As to the Upanishads, asserts the Sage from Pondichery, “they are the supreme work of the Indian mind, that of the highest self-expression of genius, its sublimest poetry, its greatest creation of the thought and word.. a large flood of spiritual revelation…” (Foundations of Indian Culture p.269). The Upanishads are Philosophy, Religion and Poetry blended together. They record high spiritual experiences, are a treaty of intuitive philosophy and show an extraordinary poetic rhythm. It is also a book of ecstasy: an ecstasy of luminous knowledge, of fulfilled experience, « a book to express the wonder and beauty of the rarest spiritual self-vision and the profoundest illumined truth of Self and God and the Universe », writes Sri Aurobindo (Found. of Indian Culture, 269). The problem is that the translations do not render the beauty of the original text, because these masterpieces have been misunderstood by foreign translators, who only strive to bring out the intellectual meaning without grasping the soul contents of it and do not perceive the ecstasy of the seer “seeing” his experiences.

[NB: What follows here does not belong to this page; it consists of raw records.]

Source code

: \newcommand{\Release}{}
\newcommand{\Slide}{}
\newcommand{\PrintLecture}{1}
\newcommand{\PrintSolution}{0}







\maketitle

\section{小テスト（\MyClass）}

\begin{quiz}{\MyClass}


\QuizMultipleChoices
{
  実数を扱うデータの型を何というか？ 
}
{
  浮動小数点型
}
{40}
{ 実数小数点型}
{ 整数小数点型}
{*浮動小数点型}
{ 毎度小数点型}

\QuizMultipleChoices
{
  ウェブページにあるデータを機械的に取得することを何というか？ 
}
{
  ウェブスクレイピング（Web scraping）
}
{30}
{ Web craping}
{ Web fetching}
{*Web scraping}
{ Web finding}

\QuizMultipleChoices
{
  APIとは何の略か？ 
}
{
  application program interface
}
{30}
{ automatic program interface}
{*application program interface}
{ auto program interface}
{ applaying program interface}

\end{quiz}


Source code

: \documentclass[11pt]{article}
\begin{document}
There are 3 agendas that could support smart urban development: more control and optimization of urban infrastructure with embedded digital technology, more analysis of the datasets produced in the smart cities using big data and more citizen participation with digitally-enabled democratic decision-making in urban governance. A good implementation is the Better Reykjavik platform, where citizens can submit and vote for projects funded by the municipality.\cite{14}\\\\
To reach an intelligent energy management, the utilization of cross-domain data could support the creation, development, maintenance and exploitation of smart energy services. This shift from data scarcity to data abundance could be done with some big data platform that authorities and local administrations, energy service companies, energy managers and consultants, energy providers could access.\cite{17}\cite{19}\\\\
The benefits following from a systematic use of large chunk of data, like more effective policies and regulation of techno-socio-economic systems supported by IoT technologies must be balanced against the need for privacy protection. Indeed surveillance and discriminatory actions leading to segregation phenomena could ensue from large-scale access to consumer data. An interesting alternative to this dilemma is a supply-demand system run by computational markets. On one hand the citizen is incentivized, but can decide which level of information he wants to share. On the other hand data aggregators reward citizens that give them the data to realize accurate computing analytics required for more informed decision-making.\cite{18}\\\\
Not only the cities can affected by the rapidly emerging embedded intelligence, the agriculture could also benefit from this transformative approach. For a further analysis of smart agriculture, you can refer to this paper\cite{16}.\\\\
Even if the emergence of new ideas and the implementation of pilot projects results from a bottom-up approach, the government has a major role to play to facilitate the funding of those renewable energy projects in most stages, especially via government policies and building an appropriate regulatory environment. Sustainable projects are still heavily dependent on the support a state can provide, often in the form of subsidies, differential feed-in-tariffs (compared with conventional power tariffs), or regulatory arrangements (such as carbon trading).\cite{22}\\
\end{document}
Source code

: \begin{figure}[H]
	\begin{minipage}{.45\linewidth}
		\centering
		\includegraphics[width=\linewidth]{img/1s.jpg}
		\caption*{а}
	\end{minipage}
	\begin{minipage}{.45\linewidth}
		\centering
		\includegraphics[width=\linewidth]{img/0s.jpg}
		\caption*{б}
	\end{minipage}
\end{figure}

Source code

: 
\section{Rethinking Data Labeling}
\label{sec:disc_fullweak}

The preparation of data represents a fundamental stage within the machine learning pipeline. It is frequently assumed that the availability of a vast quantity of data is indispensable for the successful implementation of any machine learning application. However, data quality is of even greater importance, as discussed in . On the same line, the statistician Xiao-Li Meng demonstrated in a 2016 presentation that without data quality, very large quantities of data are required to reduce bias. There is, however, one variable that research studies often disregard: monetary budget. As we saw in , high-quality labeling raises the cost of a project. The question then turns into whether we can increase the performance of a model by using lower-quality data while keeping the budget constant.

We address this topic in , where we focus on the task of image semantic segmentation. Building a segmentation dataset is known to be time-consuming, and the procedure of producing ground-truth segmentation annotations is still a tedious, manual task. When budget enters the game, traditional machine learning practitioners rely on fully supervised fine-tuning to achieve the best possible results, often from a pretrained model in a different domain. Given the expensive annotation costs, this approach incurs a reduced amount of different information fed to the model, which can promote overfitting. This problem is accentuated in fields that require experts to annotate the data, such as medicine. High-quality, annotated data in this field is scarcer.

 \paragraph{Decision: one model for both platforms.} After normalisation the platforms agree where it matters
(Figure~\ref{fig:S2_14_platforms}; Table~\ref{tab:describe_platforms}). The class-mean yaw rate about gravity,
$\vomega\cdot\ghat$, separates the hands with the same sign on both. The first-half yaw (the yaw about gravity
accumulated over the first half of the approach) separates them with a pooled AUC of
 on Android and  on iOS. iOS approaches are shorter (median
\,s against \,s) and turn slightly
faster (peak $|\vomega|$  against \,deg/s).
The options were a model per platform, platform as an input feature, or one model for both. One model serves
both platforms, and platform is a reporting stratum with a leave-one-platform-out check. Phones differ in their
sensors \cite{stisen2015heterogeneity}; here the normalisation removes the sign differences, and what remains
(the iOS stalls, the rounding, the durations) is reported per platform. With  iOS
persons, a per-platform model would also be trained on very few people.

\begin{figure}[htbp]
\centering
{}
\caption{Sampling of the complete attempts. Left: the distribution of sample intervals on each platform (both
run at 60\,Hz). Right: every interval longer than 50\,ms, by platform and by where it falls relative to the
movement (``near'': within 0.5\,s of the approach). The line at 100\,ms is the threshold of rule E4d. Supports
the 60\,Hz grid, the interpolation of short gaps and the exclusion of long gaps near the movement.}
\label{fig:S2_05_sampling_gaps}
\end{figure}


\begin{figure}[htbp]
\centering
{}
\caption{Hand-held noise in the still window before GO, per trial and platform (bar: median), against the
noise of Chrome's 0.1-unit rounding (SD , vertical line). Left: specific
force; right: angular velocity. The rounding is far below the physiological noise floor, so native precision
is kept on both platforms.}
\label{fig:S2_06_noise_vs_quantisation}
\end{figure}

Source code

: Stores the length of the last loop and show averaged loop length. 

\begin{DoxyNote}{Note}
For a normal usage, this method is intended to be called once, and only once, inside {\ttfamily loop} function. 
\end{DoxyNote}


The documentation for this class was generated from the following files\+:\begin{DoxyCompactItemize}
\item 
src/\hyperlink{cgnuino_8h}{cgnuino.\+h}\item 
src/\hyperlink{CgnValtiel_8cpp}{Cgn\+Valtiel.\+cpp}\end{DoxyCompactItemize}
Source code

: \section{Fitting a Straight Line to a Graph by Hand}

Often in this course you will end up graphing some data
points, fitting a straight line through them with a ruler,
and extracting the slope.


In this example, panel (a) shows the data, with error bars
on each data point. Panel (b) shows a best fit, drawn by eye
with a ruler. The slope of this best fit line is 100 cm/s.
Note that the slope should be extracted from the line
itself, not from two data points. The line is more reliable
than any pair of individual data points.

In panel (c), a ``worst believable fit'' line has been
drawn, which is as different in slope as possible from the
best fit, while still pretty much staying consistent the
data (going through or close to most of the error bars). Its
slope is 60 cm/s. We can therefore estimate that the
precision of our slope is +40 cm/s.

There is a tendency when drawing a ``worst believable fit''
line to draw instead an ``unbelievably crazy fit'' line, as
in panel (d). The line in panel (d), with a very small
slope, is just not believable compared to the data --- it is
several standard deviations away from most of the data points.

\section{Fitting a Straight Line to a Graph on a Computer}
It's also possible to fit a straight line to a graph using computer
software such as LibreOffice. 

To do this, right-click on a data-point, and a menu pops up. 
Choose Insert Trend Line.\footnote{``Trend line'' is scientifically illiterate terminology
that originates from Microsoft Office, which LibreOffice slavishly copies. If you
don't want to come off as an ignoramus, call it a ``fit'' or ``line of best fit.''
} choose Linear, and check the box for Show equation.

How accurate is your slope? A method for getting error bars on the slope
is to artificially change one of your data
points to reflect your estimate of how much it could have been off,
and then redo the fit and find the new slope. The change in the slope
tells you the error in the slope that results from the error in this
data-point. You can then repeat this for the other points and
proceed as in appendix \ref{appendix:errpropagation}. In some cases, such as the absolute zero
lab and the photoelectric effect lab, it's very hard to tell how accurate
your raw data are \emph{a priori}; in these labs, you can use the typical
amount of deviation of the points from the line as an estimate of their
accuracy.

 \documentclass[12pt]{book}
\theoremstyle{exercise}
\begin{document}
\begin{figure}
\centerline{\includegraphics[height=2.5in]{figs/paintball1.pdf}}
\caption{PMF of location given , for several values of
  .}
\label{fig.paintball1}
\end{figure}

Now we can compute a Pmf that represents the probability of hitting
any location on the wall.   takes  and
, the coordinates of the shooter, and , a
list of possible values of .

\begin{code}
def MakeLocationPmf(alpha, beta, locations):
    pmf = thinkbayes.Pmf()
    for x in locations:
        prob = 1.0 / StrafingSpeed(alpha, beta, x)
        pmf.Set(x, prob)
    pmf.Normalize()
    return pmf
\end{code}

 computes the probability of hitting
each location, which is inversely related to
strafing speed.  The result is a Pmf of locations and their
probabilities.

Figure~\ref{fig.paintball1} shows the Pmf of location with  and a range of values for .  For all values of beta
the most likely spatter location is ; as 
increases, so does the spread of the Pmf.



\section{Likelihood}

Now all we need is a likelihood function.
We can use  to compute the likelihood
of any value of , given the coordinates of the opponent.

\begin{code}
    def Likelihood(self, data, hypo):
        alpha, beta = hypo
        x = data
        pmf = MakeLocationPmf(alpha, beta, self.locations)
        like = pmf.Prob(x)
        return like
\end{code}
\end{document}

 But without doubt, it is the Mahabarata and the Ramayana, which are dearest to all Indians, even today. Both the Mahabarata and the Ramayana are epical, in the spirit as well as the purpose. The Mahabarata is on a vast scale, maybe unsurpassed even today, the epic of the soul and tells a story of the ethics of India of that time, its social, political and cultural life. It is, notes Sri Aurobindo, “the expression of the mind of a nation, it is the poem of itself written by a whole nation… A vast temple unfolding slowly its immense and complex idea from chamber to chamber” (Foundations of Indian Culture, p 287). More than that even, it is the HISTORY OF DHARMA, of deva against asura, the strife between divine and titanic forces. You find on one side, a civilisation founded on Dharma, and on the other, beings who are embodiments of asuric egoism and misuse of Dharma. It is cast in the mould of tales, legends, anecdotes, telling  stories of philosophical, religious, social, spiritual values: « as in Indian architecture, there is the same power to embrace great spaces in a total view and the same tendency to fill them with an abundance of minute, effective, vivid and significant detail ». (Foundations of Indian Culture, p 288).

The Baghavad Gita must be the supreme work of spiritual revelation in the whole history of our human planet, for it is the most comprehensive, the most revealing, the highest in its intuitive reach. No religious book ever succeeded to say nearly everything that needs to be known on the mysteries of human life: why death, why life, why suffering? why fighting, why duty? Dharma, the supreme law, the duty to one’s soul, the adherence to truth, the faithfulness to the one and only divine reality which pertains all things in matter and spirit. « Such then is the divine Teacher of the Gita, the eternal Avatar, the Divine who has descended into human consciousness, the Lord seated within the heart of all beings, He who guides from behind the veil all our thought and action ». (Sri Aurobindo; Essays on the Gita, page 17)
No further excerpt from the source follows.